In the field of quantitative analysis using near-infrared (NIR) spectroscopy, calibration is necessary. Training set sample selection is an important aspect of multivariate calibration, and it has attracted the attention of several researchers. The aim of this technique consists of the following two items:
In this article, we mainly discuss the first case, which involves the training set sample selection method and subset selection from full calibration samples. A sufficient number of samples with a wide concentration (or the nature) distribution of the analyte is needed for constructing a calibration model. Especially during the selection of the representative training samples, it is helpful for us to establish a calibration model with higher efficiency and good accuracy.Several works have discussed the problem of selecting a representative subset from a large pool of samples (1,2,12–14). In general, there are three types of training set sample selection methods: random sampling; sample selection based on data analysis of instrumental response variables x (that is, spectra); and sample selection based on data analysis of instrumental response variables x and output vector y (that is, concentration or the nature of the analyte).

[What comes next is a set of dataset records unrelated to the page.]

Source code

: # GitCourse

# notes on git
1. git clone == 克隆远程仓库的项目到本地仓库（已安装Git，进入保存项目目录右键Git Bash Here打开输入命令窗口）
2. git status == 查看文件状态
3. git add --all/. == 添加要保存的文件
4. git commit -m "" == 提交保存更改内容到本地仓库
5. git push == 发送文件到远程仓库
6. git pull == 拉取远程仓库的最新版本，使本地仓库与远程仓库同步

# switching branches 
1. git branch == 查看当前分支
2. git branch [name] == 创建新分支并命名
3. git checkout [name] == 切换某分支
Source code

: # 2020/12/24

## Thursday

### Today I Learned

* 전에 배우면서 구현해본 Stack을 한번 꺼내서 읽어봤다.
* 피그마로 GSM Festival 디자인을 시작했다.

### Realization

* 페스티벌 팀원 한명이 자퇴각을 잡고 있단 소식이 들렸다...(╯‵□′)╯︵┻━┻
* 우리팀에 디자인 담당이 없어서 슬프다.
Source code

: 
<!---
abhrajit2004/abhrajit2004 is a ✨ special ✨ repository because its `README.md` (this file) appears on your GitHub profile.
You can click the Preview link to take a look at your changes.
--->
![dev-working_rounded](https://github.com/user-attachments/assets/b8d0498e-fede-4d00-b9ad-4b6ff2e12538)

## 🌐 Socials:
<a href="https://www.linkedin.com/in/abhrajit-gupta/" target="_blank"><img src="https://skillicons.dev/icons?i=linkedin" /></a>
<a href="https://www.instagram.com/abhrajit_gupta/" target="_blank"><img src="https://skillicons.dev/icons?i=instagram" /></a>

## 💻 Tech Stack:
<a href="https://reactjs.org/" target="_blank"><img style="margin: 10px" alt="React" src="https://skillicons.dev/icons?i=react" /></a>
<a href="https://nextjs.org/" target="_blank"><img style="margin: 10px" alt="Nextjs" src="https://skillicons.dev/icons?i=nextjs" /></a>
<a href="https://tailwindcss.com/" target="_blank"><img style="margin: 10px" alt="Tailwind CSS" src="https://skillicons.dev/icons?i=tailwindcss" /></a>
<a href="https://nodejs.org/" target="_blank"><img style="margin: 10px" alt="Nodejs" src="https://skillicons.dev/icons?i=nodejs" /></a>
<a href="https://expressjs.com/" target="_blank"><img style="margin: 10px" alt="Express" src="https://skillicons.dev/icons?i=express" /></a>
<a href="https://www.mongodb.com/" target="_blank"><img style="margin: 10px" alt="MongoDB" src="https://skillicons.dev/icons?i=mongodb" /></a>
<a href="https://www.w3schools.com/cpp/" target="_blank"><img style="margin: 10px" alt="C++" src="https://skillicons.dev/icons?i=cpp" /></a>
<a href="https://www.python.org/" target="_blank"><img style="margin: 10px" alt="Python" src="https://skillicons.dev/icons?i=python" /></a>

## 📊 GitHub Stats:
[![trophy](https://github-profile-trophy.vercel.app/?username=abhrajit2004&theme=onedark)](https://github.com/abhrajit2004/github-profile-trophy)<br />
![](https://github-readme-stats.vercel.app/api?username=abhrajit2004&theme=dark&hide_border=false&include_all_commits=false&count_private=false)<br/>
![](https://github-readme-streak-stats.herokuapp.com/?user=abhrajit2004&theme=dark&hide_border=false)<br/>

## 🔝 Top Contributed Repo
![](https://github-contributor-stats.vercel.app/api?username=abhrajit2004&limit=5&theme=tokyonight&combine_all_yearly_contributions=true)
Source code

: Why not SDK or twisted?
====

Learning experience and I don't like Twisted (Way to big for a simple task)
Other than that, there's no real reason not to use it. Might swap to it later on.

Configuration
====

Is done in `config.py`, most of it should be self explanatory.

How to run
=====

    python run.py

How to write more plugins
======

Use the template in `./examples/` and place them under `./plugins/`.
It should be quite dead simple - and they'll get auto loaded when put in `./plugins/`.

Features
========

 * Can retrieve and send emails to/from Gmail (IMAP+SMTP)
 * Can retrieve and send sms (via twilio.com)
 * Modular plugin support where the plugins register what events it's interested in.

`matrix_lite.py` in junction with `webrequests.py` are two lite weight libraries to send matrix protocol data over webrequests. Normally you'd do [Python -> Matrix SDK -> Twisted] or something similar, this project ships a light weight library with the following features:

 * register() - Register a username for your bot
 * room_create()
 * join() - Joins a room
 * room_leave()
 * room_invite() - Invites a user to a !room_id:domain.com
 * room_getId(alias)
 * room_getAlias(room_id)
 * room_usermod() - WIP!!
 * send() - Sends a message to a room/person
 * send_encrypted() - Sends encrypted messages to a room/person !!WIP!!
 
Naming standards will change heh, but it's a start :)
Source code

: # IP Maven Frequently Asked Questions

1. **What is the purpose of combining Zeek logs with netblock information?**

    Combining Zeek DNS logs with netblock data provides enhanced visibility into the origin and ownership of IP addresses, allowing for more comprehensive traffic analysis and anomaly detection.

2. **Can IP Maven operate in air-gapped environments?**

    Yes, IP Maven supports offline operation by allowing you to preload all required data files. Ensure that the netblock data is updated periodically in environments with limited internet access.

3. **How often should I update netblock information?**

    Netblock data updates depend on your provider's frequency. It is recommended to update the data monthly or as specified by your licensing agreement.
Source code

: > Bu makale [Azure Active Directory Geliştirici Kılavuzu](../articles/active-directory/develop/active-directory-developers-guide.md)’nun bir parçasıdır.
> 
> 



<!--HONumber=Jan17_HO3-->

Random sampling is the most popularly used method because of its simplicity — a group of data randomly extracted from a larger set follows the statistical distribution of the entire set. However, random sampling does not guarantee that representative samples are included in the calibration, and it also does not ensure that the samples on the boundaries of the set are selected in the calibration.

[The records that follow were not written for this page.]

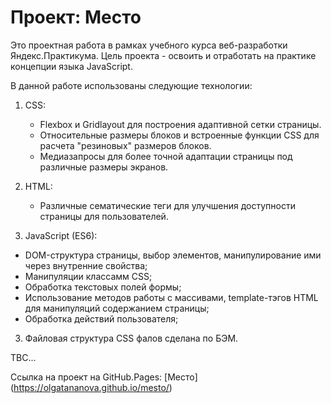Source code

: # Проект: Место

Это проектная работа в рамках учебного курса веб-разработки Яндекс.Практикума.
Цель проекта - освоить и отработать на практике концепции языка JavaScript.

В данной работе использованы следующие технологии:

1. CSS:
	- Flexbox и Gridlayout для построения адаптивной сетки страницы.
	- Относительные размеры блоков и встроенные функции CSS для расчета "резиновых" размеров блоков.
	- Медиазапросы для более точной адаптации страницы под различные размеры экранов.

2. HTML:
	- Различные сематические теги для улучшения доступности страницы для пользователей.

3. JavaScript (ES6):
  - DOM-структура страницы, выбор элементов, манипулирование ими через внутренние свойства;
  - Манипуляции классамм CSS;
  - Обработка текстовых полей формы;
  - Использование методов работы с массивами, template-тэгов HTML для манипуляций содержанием страницы;
  - Обработка действий пользователя; 


3. Файловая структура CSS фалов сделана по БЭМ.

TBC...


Ссылка на проект на GitHub.Pages: [Место] (https://olgatananova.github.io/mesto/)
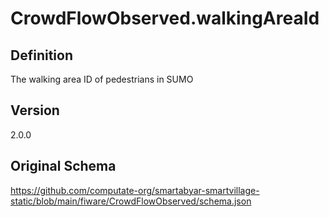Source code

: # CrowdFlowObserved.walkingAreaId

## Definition
The walking area ID of pedestrians in SUMO

## Version
2.0.0

## Original Schema
https://github.com/computate-org/smartabyar-smartvillage-static/blob/main/fiware/CrowdFlowObserved/schema.json

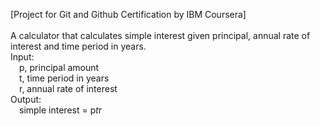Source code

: [Project for Git and Github Certification by IBM Coursera]
<br><br>
A calculator that calculates simple interest given principal, annual rate of interest and time period in years.<br>
Input:<br>
   &emsp;p, principal amount<br>
   &emsp;t, time period in years<br>
   &emsp;r, annual rate of interest<br>
Output:<br>
   &emsp;simple interest = p*t*r  
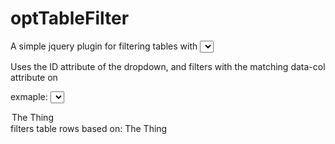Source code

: # optTableFilter
A simple jquery plugin for filtering tables with <select> dropdowns.

Uses the ID attribute of the dropdown, and filters with the matching data-col attribute on <td>

exmaple:
<select id="foo">
  <option value="The Thing">The Thing</option>
filters table rows based on:
<td data-col="foo">The Thing</td>


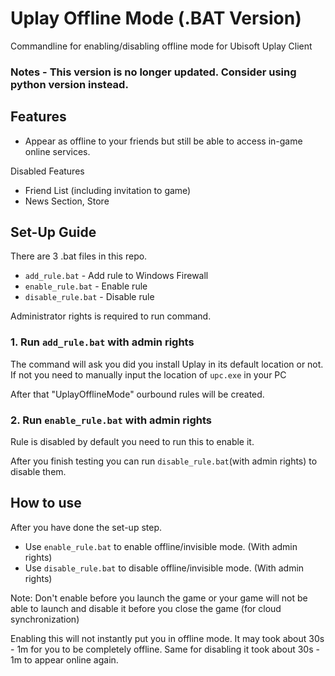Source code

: # Uplay Offline Mode (.BAT Version)

Commandline for enabling/disabling offline mode for Ubisoft Uplay Client

### Notes - This version is no longer updated. Consider using python version instead.

## Features

- Appear as offline to your friends but still be able to access in-game online services.

Disabled Features
- Friend List (including invitation to game)
- News Section, Store

## Set-Up Guide

There are 3 .bat files in this repo.

- `add_rule.bat` - Add rule to Windows Firewall
- `enable_rule.bat` - Enable rule
- `disable_rule.bat` - Disable rule

Administrator rights is required to run command.

### 1. Run `add_rule.bat` with admin rights

The command will ask you did you install Uplay in its default location or not. If not you need to manually input the location of `upc.exe` in your PC

After that "UplayOfflineMode" ourbound rules will be created.

### 2. Run `enable_rule.bat` with admin rights

Rule is disabled by default you need to run this to enable it.

After you finish testing you can run `disable_rule.bat`(with admin rights) to disable them.

## How to use

After you have done the set-up step.

- Use `enable_rule.bat` to enable offline/invisible mode. (With admin rights)
- Use `disable_rule.bat` to disable offline/invisible mode. (With admin rights)

Note: Don't enable before you launch the game or your game will not be able to launch and disable it before you close the game (for cloud synchronization)

Enabling this will not instantly put you in offline mode. It may took about 30s - 1m for you to be completely offline. Same for disabling it took about 30s - 1m to appear online again.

Therefore, many sample selection methods based on data analysis of instrumental response variables x are typically used; an example would be the linear algebra techniques similar to spectral subtraction proposed by Honigs (12), or the Kennard–Stone (KS) algorithm, which is an alternative that is often used. KS is aimed at covering the multidimensional space in a uniform manner by maximizing the Euclidean distances between the instrumental response vectors (x) of the selected samples (13,14). The advantage of the KS algorithm is that it ensures that the selected samples are uniformly distributed in accordance with the spatial distance. Despite the comparative advantages of KS, however, the data conversion and the space distance between samples must be calculated, which is a challenging computation procedure. Another shortcoming of the KS algorithm for multivariate calibration lies in the fact that the statistics of the output vectors (y) are not taken into account (2).
Recently, some studies of sample selection have focused on the data analysis of instrumental response variables x and output vector y (1,2). It could be argued that the inclusion of y-information in the selection process might result in a more effective distribution of calibration samples in the multidimensional space, thus improving the predictive ability and robustness of the resulting model. In the work of Galvão and colleagues (1), an approach for considering joint x–y statistics in the selection of samples is proposed for the purpose of diesel analysis by NIR spectrometry. The method, termed sample set partitioning based on joint x–y distances (SPXY), extends the KS algorithm by encompassing both x- and y-differences in the calculation of inter-sample distances. In other words, in comparison to KS, the y-information is considered by SPXY. However, the collinearity effect between samples is not included in the algorithm. Especially when hundreds of samples are used in calibration, the collinearity effect exists.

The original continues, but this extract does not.